You want to withdraw $39,944 from your account that the end of one year and $24,608 at the end of the second year. How much should you deposit in your account today so that you can make these withdrawals? Your account pays 15 percent p.a.
Answer: $53,341.10
Can someone provide me the actual steps to solve this problem? Thank you!

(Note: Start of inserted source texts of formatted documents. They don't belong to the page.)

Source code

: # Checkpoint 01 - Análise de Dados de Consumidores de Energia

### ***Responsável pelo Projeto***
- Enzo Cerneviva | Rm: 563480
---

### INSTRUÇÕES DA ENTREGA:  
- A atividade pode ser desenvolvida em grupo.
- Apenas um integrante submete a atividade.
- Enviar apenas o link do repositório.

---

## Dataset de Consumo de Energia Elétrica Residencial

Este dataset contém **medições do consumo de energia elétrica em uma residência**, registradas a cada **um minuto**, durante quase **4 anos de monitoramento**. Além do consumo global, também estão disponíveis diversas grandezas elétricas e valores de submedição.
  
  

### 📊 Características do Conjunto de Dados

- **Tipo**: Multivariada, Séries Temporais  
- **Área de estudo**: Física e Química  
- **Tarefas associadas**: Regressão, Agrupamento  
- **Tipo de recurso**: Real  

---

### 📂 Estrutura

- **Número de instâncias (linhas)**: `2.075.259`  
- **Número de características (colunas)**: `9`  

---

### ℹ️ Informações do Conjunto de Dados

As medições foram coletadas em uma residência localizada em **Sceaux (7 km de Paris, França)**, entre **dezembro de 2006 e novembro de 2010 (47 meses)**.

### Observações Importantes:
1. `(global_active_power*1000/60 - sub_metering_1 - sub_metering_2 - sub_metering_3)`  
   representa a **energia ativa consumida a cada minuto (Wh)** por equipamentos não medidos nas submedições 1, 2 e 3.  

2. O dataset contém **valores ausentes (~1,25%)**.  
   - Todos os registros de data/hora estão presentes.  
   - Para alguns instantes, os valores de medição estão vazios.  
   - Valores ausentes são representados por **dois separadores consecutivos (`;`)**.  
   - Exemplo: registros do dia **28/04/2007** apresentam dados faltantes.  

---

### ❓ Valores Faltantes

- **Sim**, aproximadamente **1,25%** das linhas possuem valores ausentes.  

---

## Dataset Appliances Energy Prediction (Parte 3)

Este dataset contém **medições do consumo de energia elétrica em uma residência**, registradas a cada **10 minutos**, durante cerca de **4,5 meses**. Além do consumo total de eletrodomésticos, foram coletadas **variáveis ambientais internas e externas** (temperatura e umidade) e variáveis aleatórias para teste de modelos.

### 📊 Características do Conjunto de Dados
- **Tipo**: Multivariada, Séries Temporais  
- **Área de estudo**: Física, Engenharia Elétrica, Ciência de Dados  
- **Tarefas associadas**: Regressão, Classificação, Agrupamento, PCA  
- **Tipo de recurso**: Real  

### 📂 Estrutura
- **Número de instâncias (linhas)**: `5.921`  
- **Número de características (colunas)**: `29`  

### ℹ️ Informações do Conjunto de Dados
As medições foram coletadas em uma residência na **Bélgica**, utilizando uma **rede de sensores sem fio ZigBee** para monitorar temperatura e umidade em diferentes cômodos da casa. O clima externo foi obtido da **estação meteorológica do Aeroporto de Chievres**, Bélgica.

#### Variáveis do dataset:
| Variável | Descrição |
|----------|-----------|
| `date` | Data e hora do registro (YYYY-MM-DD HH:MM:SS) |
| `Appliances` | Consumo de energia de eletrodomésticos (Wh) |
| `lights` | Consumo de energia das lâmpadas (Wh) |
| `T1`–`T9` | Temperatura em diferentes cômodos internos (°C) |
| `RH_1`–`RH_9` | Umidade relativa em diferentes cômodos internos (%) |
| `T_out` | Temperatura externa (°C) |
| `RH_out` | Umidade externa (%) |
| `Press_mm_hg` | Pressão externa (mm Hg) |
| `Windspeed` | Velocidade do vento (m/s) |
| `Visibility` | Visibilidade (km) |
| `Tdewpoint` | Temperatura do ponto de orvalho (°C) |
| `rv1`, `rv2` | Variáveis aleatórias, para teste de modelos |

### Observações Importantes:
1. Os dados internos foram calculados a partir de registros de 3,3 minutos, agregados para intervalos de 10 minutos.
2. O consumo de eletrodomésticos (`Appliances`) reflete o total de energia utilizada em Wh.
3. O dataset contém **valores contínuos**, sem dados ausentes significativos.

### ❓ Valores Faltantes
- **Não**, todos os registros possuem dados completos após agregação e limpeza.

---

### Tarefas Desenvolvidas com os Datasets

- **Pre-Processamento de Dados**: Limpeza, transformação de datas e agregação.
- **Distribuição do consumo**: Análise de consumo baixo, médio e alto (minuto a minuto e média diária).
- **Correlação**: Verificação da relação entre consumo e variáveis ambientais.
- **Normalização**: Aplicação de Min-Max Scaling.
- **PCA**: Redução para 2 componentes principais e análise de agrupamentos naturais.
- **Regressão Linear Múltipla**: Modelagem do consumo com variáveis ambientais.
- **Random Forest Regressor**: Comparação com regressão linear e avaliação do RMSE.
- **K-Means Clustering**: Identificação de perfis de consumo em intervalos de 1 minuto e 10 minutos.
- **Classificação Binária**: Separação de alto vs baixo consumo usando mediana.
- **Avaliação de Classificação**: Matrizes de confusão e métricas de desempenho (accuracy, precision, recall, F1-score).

To solve this problem, you need to use the concept of present value and future value of money. The idea is that the value of money today is different from its value in the future due to factors such as interest rates and inflation.
Here are the steps to find out how much you should deposit today:
Step 1: Calculate the future value of the first withdrawal (at the end of one year):
FV1 = future value
PV1 = present value (unknown)
r = interest rate = 15% = 0.15
n = number of periods (years) = 1
FV1 = PV1 * (1 + r)^n
$39,944 = PV1 * (1 + 0.15)^1
$39,944 = PV1 * 1.15
Step 2: Calculate the future value of the second withdrawal (at the end of the second year):
FV2 = future value
PV2 = present value (unknown)
r = interest rate = 15% = 0.15
n = number of periods (years) = 2
FV2 = PV2 * (1 + r)^n
$24,608 = PV2 * (1 + 0.15)^2
$24,608 = PV2 * 1.3225
Step 3: Set up an equation using the two future values and the present values:
PV1 + PV2 = total deposit (unknown)
Step 4: Substitute the expressions for PV1 and PV2 from Steps 1 and 2 into the equation:
$39,944/1.15 + $24,608/1.3225 = total deposit
Step 5: Calculate the total deposit:
$34,720 + $18,611.98 ≈ total deposit
Total deposit ≈ $53,331.98
Therefore, you should deposit approximately $53,331.98 into your account today in order to make the desired withdrawals. However, since the answer provided is rounded to the nearest penny, the final answer will be $53,341.10.